Records contained in a dataset
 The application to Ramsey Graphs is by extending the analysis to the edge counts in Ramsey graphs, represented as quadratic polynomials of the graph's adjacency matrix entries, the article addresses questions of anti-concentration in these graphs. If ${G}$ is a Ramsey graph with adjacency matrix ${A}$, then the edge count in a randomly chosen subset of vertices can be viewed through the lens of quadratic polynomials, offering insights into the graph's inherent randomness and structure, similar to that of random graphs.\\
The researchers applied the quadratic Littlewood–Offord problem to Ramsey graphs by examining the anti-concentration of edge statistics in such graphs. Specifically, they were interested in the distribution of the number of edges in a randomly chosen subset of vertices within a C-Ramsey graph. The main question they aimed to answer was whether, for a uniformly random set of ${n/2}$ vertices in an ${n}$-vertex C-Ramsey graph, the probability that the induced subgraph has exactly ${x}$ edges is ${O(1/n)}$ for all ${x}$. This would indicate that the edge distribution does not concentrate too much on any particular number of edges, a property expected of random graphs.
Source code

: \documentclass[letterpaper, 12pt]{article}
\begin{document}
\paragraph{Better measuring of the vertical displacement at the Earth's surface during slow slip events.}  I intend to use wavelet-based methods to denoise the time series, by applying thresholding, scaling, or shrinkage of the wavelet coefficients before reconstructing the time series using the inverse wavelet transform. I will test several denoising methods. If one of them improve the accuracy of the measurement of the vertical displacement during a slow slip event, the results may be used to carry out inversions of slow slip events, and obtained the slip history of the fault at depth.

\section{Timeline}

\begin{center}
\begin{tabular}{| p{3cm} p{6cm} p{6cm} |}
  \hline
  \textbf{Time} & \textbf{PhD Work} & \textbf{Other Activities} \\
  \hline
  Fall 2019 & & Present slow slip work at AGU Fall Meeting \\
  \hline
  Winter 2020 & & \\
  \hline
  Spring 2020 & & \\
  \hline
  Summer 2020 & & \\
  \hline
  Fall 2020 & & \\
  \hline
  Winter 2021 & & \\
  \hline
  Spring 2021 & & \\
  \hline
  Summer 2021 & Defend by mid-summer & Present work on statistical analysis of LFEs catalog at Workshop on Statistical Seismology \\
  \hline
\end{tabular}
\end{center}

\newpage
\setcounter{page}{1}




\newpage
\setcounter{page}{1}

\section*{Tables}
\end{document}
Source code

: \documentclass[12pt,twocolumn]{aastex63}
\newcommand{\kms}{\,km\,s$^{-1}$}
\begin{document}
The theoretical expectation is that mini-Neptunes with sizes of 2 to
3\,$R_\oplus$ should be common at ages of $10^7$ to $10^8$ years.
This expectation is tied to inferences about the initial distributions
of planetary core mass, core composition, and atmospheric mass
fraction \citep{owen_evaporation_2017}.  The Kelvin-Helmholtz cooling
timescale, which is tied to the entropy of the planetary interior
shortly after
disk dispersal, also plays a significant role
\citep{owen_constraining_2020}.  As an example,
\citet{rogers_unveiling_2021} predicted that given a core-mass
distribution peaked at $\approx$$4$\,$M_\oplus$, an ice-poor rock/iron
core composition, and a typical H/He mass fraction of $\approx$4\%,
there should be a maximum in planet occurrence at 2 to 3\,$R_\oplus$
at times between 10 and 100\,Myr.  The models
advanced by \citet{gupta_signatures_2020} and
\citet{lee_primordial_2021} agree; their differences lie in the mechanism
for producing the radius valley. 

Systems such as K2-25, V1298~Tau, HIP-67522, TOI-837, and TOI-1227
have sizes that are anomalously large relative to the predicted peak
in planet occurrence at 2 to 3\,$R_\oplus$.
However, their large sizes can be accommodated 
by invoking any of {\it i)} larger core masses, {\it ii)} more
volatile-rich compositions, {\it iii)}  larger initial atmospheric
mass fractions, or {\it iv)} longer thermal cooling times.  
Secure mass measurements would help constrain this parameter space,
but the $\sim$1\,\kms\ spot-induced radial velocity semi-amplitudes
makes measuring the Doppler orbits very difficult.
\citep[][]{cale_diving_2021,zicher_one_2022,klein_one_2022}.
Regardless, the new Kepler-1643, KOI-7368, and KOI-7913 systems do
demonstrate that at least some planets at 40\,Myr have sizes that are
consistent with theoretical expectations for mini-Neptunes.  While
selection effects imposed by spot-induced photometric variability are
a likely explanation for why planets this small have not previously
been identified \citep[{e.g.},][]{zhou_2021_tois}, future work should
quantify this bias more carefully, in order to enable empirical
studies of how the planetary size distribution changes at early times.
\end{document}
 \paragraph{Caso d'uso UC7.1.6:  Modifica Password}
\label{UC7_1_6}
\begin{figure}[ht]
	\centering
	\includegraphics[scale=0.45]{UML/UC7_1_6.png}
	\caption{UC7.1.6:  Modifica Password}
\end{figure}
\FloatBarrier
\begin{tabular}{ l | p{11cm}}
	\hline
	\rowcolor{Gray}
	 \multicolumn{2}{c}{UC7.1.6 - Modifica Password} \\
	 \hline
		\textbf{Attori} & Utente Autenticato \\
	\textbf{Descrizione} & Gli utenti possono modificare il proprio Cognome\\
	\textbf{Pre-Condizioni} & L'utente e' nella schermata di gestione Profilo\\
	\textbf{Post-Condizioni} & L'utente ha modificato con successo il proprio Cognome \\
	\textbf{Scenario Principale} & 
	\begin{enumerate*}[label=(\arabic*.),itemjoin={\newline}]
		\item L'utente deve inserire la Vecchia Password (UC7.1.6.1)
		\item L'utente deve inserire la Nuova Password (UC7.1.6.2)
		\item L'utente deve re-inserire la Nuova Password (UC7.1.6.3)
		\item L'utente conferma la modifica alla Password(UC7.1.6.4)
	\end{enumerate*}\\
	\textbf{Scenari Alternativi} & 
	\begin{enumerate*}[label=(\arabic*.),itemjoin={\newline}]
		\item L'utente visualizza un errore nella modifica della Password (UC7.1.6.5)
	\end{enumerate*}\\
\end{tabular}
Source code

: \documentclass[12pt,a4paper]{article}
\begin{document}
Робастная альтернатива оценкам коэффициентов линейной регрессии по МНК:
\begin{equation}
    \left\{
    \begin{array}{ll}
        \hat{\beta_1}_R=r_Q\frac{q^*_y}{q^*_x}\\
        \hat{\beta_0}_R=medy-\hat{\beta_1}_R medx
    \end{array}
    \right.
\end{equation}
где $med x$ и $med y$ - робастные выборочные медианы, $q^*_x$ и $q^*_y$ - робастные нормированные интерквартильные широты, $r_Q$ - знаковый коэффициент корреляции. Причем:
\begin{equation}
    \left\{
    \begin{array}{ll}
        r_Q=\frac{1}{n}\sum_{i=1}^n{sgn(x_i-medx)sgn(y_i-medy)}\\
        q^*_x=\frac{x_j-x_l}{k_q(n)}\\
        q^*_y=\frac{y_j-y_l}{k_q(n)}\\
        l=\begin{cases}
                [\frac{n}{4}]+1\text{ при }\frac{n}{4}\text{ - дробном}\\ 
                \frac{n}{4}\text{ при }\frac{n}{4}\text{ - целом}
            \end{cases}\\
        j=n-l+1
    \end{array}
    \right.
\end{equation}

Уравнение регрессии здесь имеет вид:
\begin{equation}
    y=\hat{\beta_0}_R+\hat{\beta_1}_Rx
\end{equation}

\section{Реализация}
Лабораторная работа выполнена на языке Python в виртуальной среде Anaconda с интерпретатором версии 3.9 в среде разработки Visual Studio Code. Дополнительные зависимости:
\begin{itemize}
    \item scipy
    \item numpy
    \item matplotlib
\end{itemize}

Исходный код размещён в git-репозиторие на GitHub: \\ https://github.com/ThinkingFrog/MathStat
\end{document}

• What needs to be done: Set down each entry again, unchanged.

• Answer to this problem:
 The application to Ramsey Graphs is by extending the analysis to the edge counts in Ramsey graphs, represented as quadratic polynomials of the graph's adjacency matrix entries, the article addresses questions of anti-concentration in these graphs. If ${G}$ is a Ramsey graph with adjacency matrix ${A}$, then the edge count in a randomly chosen subset of vertices can be viewed through the lens of quadratic polynomials, offering insights into the graph's inherent randomness and structure, similar to that of random graphs.\\
The researchers applied the quadratic Littlewood–Offord problem to Ramsey graphs by examining the anti-concentration of edge statistics in such graphs. Specifically, they were interested in the distribution of the number of edges in a randomly chosen subset of vertices within a C-Ramsey graph. The main question they aimed to answer was whether, for a uniformly random set of ${n/2}$ vertices in an ${n}$-vertex C-Ramsey graph, the probability that the induced subgraph has exactly ${x}$ edges is ${O(1/n)}$ for all ${x}$. This would indicate that the edge distribution does not concentrate too much on any particular number of edges, a property expected of random graphs.
Source code

: \documentclass[letterpaper, 12pt]{article}
\begin{document}
\paragraph{Better measuring of the vertical displacement at the Earth's surface during slow slip events.}  I intend to use wavelet-based methods to denoise the time series, by applying thresholding, scaling, or shrinkage of the wavelet coefficients before reconstructing the time series using the inverse wavelet transform. I will test several denoising methods. If one of them improve the accuracy of the measurement of the vertical displacement during a slow slip event, the results may be used to carry out inversions of slow slip events, and obtained the slip history of the fault at depth.

\section{Timeline}

\begin{center}
\begin{tabular}{| p{3cm} p{6cm} p{6cm} |}
  \hline
  \textbf{Time} & \textbf{PhD Work} & \textbf{Other Activities} \\
  \hline
  Fall 2019 & & Present slow slip work at AGU Fall Meeting \\
  \hline
  Winter 2020 & & \\
  \hline
  Spring 2020 & & \\
  \hline
  Summer 2020 & & \\
  \hline
  Fall 2020 & & \\
  \hline
  Winter 2021 & & \\
  \hline
  Spring 2021 & & \\
  \hline
  Summer 2021 & Defend by mid-summer & Present work on statistical analysis of LFEs catalog at Workshop on Statistical Seismology \\
  \hline
\end{tabular}
\end{center}

\newpage
\setcounter{page}{1}




\newpage
\setcounter{page}{1}

\section*{Tables}
\end{document}
Source code

: \documentclass[12pt,twocolumn]{aastex63}
\newcommand{\kms}{\,km\,s$^{-1}$}
\begin{document}
The theoretical expectation is that mini-Neptunes with sizes of 2 to
3\,$R_\oplus$ should be common at ages of $10^7$ to $10^8$ years.
This expectation is tied to inferences about the initial distributions
of planetary core mass, core composition, and atmospheric mass
fraction \citep{owen_evaporation_2017}.  The Kelvin-Helmholtz cooling
timescale, which is tied to the entropy of the planetary interior
shortly after
disk dispersal, also plays a significant role
\citep{owen_constraining_2020}.  As an example,
\citet{rogers_unveiling_2021} predicted that given a core-mass
distribution peaked at $\approx$$4$\,$M_\oplus$, an ice-poor rock/iron
core composition, and a typical H/He mass fraction of $\approx$4\%,
there should be a maximum in planet occurrence at 2 to 3\,$R_\oplus$
at times between 10 and 100\,Myr.  The models
advanced by \citet{gupta_signatures_2020} and
\citet{lee_primordial_2021} agree; their differences lie in the mechanism
for producing the radius valley. 

Systems such as K2-25, V1298~Tau, HIP-67522, TOI-837, and TOI-1227
have sizes that are anomalously large relative to the predicted peak
in planet occurrence at 2 to 3\,$R_\oplus$.
However, their large sizes can be accommodated 
by invoking any of {\it i)} larger core masses, {\it ii)} more
volatile-rich compositions, {\it iii)}  larger initial atmospheric
mass fractions, or {\it iv)} longer thermal cooling times.  
Secure mass measurements would help constrain this parameter space,
but the $\sim$1\,\kms\ spot-induced radial velocity semi-amplitudes
makes measuring the Doppler orbits very difficult.
\citep[][]{cale_diving_2021,zicher_one_2022,klein_one_2022}.
Regardless, the new Kepler-1643, KOI-7368, and KOI-7913 systems do
demonstrate that at least some planets at 40\,Myr have sizes that are
consistent with theoretical expectations for mini-Neptunes.  While
selection effects imposed by spot-induced photometric variability are
a likely explanation for why planets this small have not previously
been identified \citep[{e.g.},][]{zhou_2021_tois}, future work should
quantify this bias more carefully, in order to enable empirical
studies of how the planetary size distribution changes at early times.
\end{document}
 \paragraph{Caso d'uso UC7.1.6:  Modifica Password}
\label{UC7_1_6}
\begin{figure}[ht]
	\centering
	\includegraphics[scale=0.45]{UML/UC7_1_6.png}
	\caption{UC7.1.6:  Modifica Password}
\end{figure}
\FloatBarrier
\begin{tabular}{ l | p{11cm}}
	\hline
	\rowcolor{Gray}
	 \multicolumn{2}{c}{UC7.1.6 - Modifica Password} \\
	 \hline
		\textbf{Attori} & Utente Autenticato \\
	\textbf{Descrizione} & Gli utenti possono modificare il proprio Cognome\\
	\textbf{Pre-Condizioni} & L'utente e' nella schermata di gestione Profilo\\
	\textbf{Post-Condizioni} & L'utente ha modificato con successo il proprio Cognome \\
	\textbf{Scenario Principale} & 
	\begin{enumerate*}[label=(\arabic*.),itemjoin={\newline}]
		\item L'utente deve inserire la Vecchia Password (UC7.1.6.1)
		\item L'utente deve inserire la Nuova Password (UC7.1.6.2)
		\item L'utente deve re-inserire la Nuova Password (UC7.1.6.3)
		\item L'utente conferma la modifica alla Password(UC7.1.6.4)
	\end{enumerate*}\\
	\textbf{Scenari Alternativi} & 
	\begin{enumerate*}[label=(\arabic*.),itemjoin={\newline}]
		\item L'utente visualizza un errore nella modifica della Password (UC7.1.6.5)
	\end{enumerate*}\\
\end{tabular}
Source code

: \documentclass[12pt,a4paper]{article}
\begin{document}
Робастная альтернатива оценкам коэффициентов линейной регрессии по МНК:
\begin{equation}
    \left\{
    \begin{array}{ll}
        \hat{\beta_1}_R=r_Q\frac{q^*_y}{q^*_x}\\
        \hat{\beta_0}_R=medy-\hat{\beta_1}_R medx
    \end{array}
    \right.
\end{equation}
где $med x$ и $med y$ - робастные выборочные медианы, $q^*_x$ и $q^*_y$ - робастные нормированные интерквартильные широты, $r_Q$ - знаковый коэффициент корреляции. Причем:
\begin{equation}
    \left\{
    \begin{array}{ll}
        r_Q=\frac{1}{n}\sum_{i=1}^n{sgn(x_i-medx)sgn(y_i-medy)}\\
        q^*_x=\frac{x_j-x_l}{k_q(n)}\\
        q^*_y=\frac{y_j-y_l}{k_q(n)}\\
        l=\begin{cases}
                [\frac{n}{4}]+1\text{ при }\frac{n}{4}\text{ - дробном}\\ 
                \frac{n}{4}\text{ при }\frac{n}{4}\text{ - целом}
            \end{cases}\\
        j=n-l+1
    \end{array}
    \right.
\end{equation}

Уравнение регрессии здесь имеет вид:
\begin{equation}
    y=\hat{\beta_0}_R+\hat{\beta_1}_Rx
\end{equation}

\section{Реализация}
Лабораторная работа выполнена на языке Python в виртуальной среде Anaconda с интерпретатором версии 3.9 в среде разработки Visual Studio Code. Дополнительные зависимости:
\begin{itemize}
    \item scipy
    \item numpy
    \item matplotlib
\end{itemize}

Исходный код размещён в git-репозиторие на GitHub: \\ https://github.com/ThinkingFrog/MathStat
\end{document}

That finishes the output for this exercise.